We thank research nurses B. Elzer, H. Verhulst and N. van Eijk for their professional research support.

Funding:

This work was supported by The Dutch Cancer Society, The Netherlands Organization for Scientific Research, Fonds NutsOhra, the Gutclub foundation, and Abbott Molecular. This was an investigator-initiated study. The funders had no role in the study design; in the collection, analysis, or interpretation of data; in writing of the report; or in the decision to submit for publication. All researchers were independent from funders.

Abbreviations

AIC

Akaike's Index Criterion

AUC

area under the curve

CI

confidence interval

FISH

fluorescence in situ hybridisation

HR

hazard ratio

IQR

interquartile range

Footnotes

Contributors:

KKK designed the study. MRT, CTL, WMW, AMR, WDR, SLM, FJWtK, RCM-H, AHJN, AHAMvO, LCB, PS, CJMB, PF, JJGHMB, and KKK did the data collection.
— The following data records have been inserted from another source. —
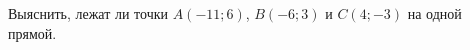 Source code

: \begin{ex}
	\begin{condition}
		Выяснить, лежат ли точки \( A(-11;6) \), \( B(-6;3) \) и \( C(4;-3) \) на одной прямой.
	\end{condition}
\end{ex} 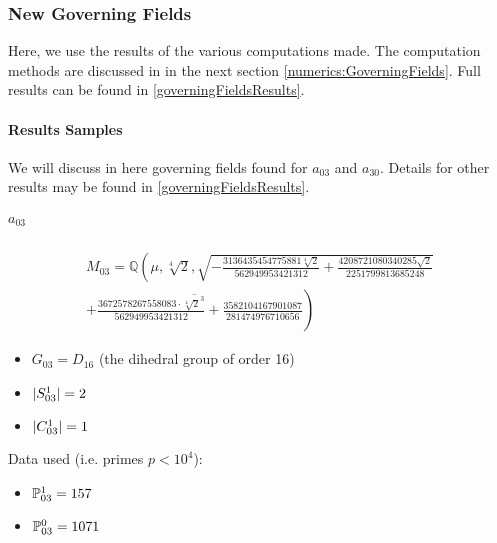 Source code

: \subsubsection{New Governing Fields}
Here, we use the results of the various computations made.
The computation methods are discussed in in the next section \ref{numerics:GoverningFields}.
Full results can be found in \ref{governingFieldsResults}.

\paragraph{Results Samples}
We will discuss in here governing fields found for $a_{03}$ and $a_{30}$.
Details for other results may be found in \ref{governingFieldsResults}.

\subparagraph{$a_{03}$}
\begin{multline*}
	M_{03} = \mathbb{Q}\left(\mu, \sqrt[4]{2}, 
	\sqrt{
		- \frac{3136435454775881 \sqrt[4]{2}}{562949953421312} 
		+ \frac{4208721080340285 \sqrt{2}}{2251799813685248} 
	}\right. \\
	\left. \overline{ 
		+ \frac{3672578267558083 \cdot \sqrt[4]{2}^3}{562949953421312} 
		+ \frac{3582104167901087}{281474976710656}
	}\right)
\end{multline*}
\setlength{\columnsep}{0.85cm}
\begin{multicols}{2}
	\begin{itemize}
		\item $G_{03} = D_{16}$ (the dihedral group of order 16)
		\item $| S_{03}^1 | = 2$
		\item $| C_{03}^1 | = 1$
	\end{itemize}
	Data used (i.e. primes $p<10^4$):
	\begin{itemize}
		\item $\mathbb{P}_{03}^1 = 157$
		\item $\mathbb{P}_{03}^0 = 1071$
	\end{itemize}
\end{multicols}

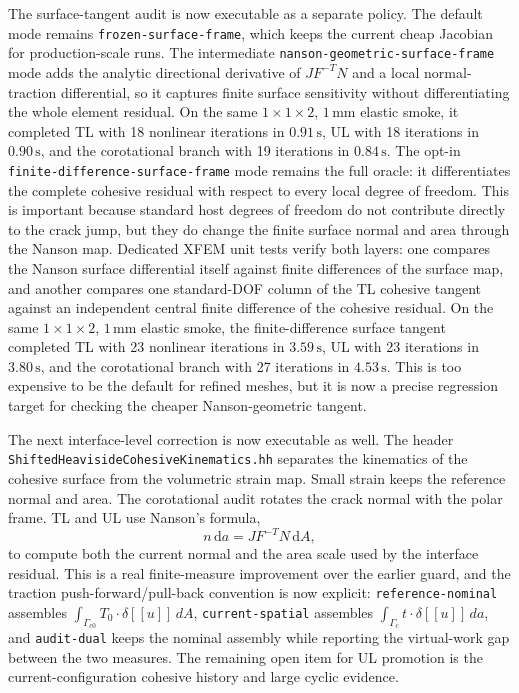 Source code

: The surface-tangent audit is now executable as a separate policy.  The default
mode remains \texttt{frozen-surface-frame}, which keeps the current cheap
Jacobian for production-scale runs.  The intermediate
\texttt{nanson-geometric-surface-frame} mode adds the analytic directional
derivative of \(JF^{-T}N\) and a local normal-traction differential, so it
captures finite surface sensitivity without differentiating the whole element
residual.  On the same \(1\times1\times2\), \(1\,\mathrm{mm}\) elastic smoke,
it completed TL with 18 nonlinear iterations in \(0.91\,\mathrm{s}\), UL with
18 iterations in \(0.90\,\mathrm{s}\), and the corotational branch with 19
iterations in \(0.84\,\mathrm{s}\).  The opt-in
\texttt{finite-difference-surface-frame} mode remains the full oracle: it
differentiates the complete cohesive residual with respect to every local
degree of freedom.  This is important because standard host degrees of freedom
do not contribute directly to the crack jump, but they do change the finite
surface normal and area through the Nanson map.  Dedicated XFEM unit tests
verify both layers: one compares the Nanson surface differential itself
against finite differences of the surface map, and another compares one
standard-DOF column of the TL cohesive tangent against an independent central
finite difference of the cohesive residual.  On the same
\(1\times1\times2\), \(1\,\mathrm{mm}\) elastic smoke, the finite-difference
surface tangent completed TL with 23 nonlinear iterations in
\(3.59\,\mathrm{s}\), UL with 23 iterations in \(3.80\,\mathrm{s}\), and the
corotational branch with 27 iterations in \(4.53\,\mathrm{s}\).  This is too
expensive to be the default for refined meshes, but it is now a precise
regression target for checking the cheaper Nanson-geometric tangent.

The next interface-level correction is now executable as well.  The header
\texttt{ShiftedHeavisideCohesiveKinematics.hh} separates the kinematics of the
cohesive surface from the volumetric strain map.  Small strain keeps the
reference normal and area.  The corotational audit rotates the crack normal
with the polar frame.  TL and UL use Nanson's formula,
\begin{equation}
  n\,\mathrm{d}a =
  J F^{-T}N\,\mathrm{d}A,
  \label{eq:validation-xfem-nanson-cohesive-surface}
\end{equation}
to compute both the current normal and the area scale used by the interface
residual.  This is a real finite-measure improvement over the earlier guard,
and the traction push-forward/pull-back convention is now explicit:
\texttt{reference-nominal} assembles
\(\int_{\Gamma_{c0}}T_0\cdot\delta\left[\!\left[ u \right]\!\right]\,dA\),
\texttt{current-spatial} assembles
\(\int_{\Gamma_c}t\cdot\delta\left[\!\left[ u \right]\!\right]\,da\), and
\texttt{audit-dual} keeps the nominal assembly while reporting the virtual-work
gap between the two measures.  The remaining open item for UL promotion is the
current-configuration cohesive history and large cyclic evidence.

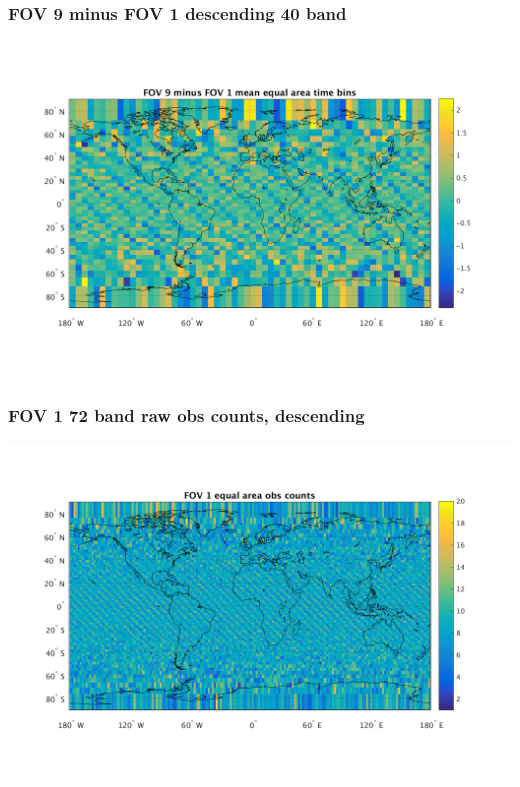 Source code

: \documentclass[11pt]{beamer}
\begin{document}
\begin{frame}
\frametitle{FOV 9 minus FOV 1 descending 40 band}
\begin{center}
  \includegraphics[scale=0.5]{slackfigs/FOV_9_minus_1_40_bin_desc.png}
\end{center}
\end{frame} %
\begin{frame}
\frametitle{FOV 1 72 band raw obs counts, descending}
\begin{center}
  \includegraphics[scale=0.5]{slackfigs/FOV_1_72_bin_desc_counts.png}
\end{center}
\end{frame} %
\end{document}
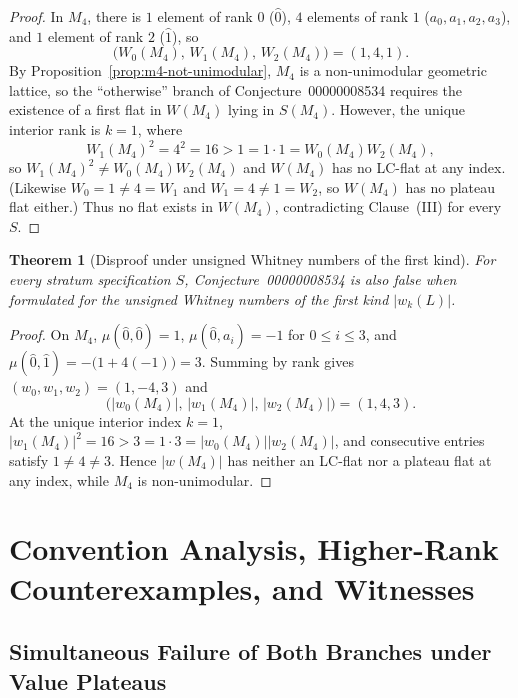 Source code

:\documentclass[11pt]{article}
\newtheorem{theorem}{Theorem}[section]
\theoremstyle{definition}
\theoremstyle{remark}
\begin{document}
\begin{proof}
In $M_4$, there is $1$ element of rank $0$ ($\hat{0}$), $4$ elements of rank $1$
($a_0, a_1, a_2, a_3$), and $1$ element of rank $2$ ($\hat{1}$), so
\[
  \bigl(W_0(M_4),\, W_1(M_4),\, W_2(M_4)\bigr) = (1, 4, 1).
\]
By Proposition~\ref{prop:m4-not-unimodular}, $M_4$ is a non-unimodular geometric lattice, so the
``otherwise'' branch of Conjecture~00000008534 requires the existence of a first flat in
$W(M_4)$ lying in $S(M_4)$. However, the unique interior rank is $k = 1$, where
\[
  W_1(M_4)^2 = 4^2 = 16 > 1 = 1 \cdot 1 = W_0(M_4) W_2(M_4),
\]
so $W_1(M_4)^2 \neq W_0(M_4) W_2(M_4)$ and $W(M_4)$ has no LC-flat at any index. (Likewise
$W_0 = 1 \neq 4 = W_1$ and $W_1 = 4 \neq 1 = W_2$, so $W(M_4)$ has no plateau flat either.) Thus
no flat exists in $W(M_4)$, contradicting Clause~(III) for every $S$.
\end{proof}

\begin{theorem}[Disproof under unsigned Whitney numbers of the first kind]
\label{thm:disproof-W1}
For every stratum specification $S$, Conjecture~00000008534 is also false when formulated for the
unsigned Whitney numbers of the first kind $|w_k(L)|$.
\end{theorem}

\begin{proof}
On $M_4$, $\mu(\hat{0}, \hat{0}) = 1$, $\mu(\hat{0}, a_i) = -1$ for $0 \le i \le 3$, and
$\mu(\hat{0}, \hat{1}) = -\bigl(1 + 4(-1)\bigr) = 3$. Summing by rank gives
$(w_0, w_1, w_2) = (1, -4, 3)$ and
\[
  \bigl(|w_0(M_4)|,\, |w_1(M_4)|,\, |w_2(M_4)|\bigr) = (1, 4, 3).
\]
At the unique interior index $k = 1$, $|w_1(M_4)|^2 = 16 > 3 = 1 \cdot 3 = |w_0(M_4)||w_2(M_4)|$,
and consecutive entries satisfy $1 \neq 4 \neq 3$. Hence $|w(M_4)|$ has neither an LC-flat nor a
plateau flat at any index, while $M_4$ is non-unimodular.
\end{proof}

\section{Convention Analysis, Higher-Rank Counterexamples, and Witnesses}

\subsection{Simultaneous Failure of Both Branches under Value Plateaus}
\end{document}
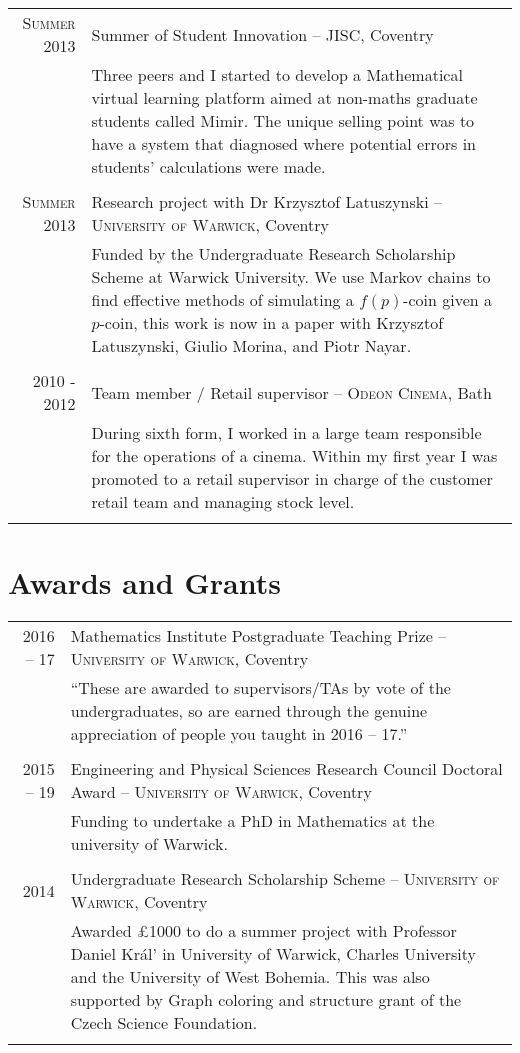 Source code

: \documentclass[a4paper,10pt]{article}
\begin{document}
\begin{tabular}{r|p{14 cm}}
\textsc{Summer 2013} & Summer of Student Innovation -- \textsc{JISC}, Coventry\\&\footnotesize{Three peers and I started to develop a Mathematical virtual learning platform aimed at non-maths graduate students called Mimir. The unique selling point was to have a system that diagnosed where potential errors in students' calculations were made.}\\\multicolumn{2}{c}{} \\
\textsc{Summer 2013} & Research project with Dr Krzysztof Latuszynski -- \textsc{University of Warwick}, Coventry\\&\footnotesize{Funded by the Undergraduate Research Scholarship Scheme at Warwick University. We use Markov chains to find effective methods of simulating a $f(p)$-coin given a $p$-coin, this work is now in a paper with Krzysztof Latuszynski, Giulio Morina, and Piotr Nayar.}\\\multicolumn{2}{c}{} \\
\textsc{2010 - 2012} & Team member / Retail supervisor -- \textsc{Odeon Cinema}, Bath\\&\footnotesize{During sixth form, I worked in a large team responsible for the operations of a cinema. Within my first year I was promoted to a retail supervisor in charge of the customer retail team and managing stock level.}\\\multicolumn{2}{c}{} \\
\end{tabular}

\section{Awards and Grants}
\begin{tabular}{r|p{16cm}}
\textsc{2016 -- 17}& Mathematics Institute Postgraduate Teaching Prize -- \textsc{University of Warwick}, Coventry\\&\footnotesize{``These are awarded to supervisors/TAs by vote of the undergraduates, so are earned through the genuine appreciation of people you taught in 2016 -- 17.”}\\\multicolumn{2}{c}{} \\
\textsc{2015 -- 19}& Engineering and Physical Sciences Research Council Doctoral Award -- \textsc{University of Warwick}, Coventry\\&\footnotesize{Funding to undertake a PhD in Mathematics at the university of Warwick.}\\\multicolumn{2}{c}{} \\
\textsc{2014}& Undergraduate Research Scholarship Scheme -- \textsc{University of Warwick}, Coventry\\&\footnotesize{Awarded £1000 to do a summer project with Professor Daniel Král' in University of Warwick, Charles University and the University of West Bohemia. This was also supported by Graph coloring and structure grant of the Czech Science Foundation.}\\\multicolumn{2}{c}{} \\
\end{tabular}
\end{document}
MRT, PM, SC, MGWD, TAG, CCM, and KKK did the statistical data analysis and interpretation of statistical data; MRT, PM, TAG, CCM, and KKK wrote the paper and created the figures. All authors reviewed the drafts of the paper and gave final approval of the version to be published.

Competing interests:

KKK reports non-financial support from Abbott Molecular during the conduct of the study. In addition, KKK has a patent 10999US01 issued. The remaining authors disclose no conflicts.

Patient Consent:

Obtained

Ethics Approval:

This study was conducted with the approval of the ethics committee of the Academic Medical Centre, Amsterdam, the Netherlands (MEC 01/288#08.17.1042).

Provenance and peer review: Not commissioned; externally peer reviewed.

Data sharing statement: Additional unpublished data may be available on request.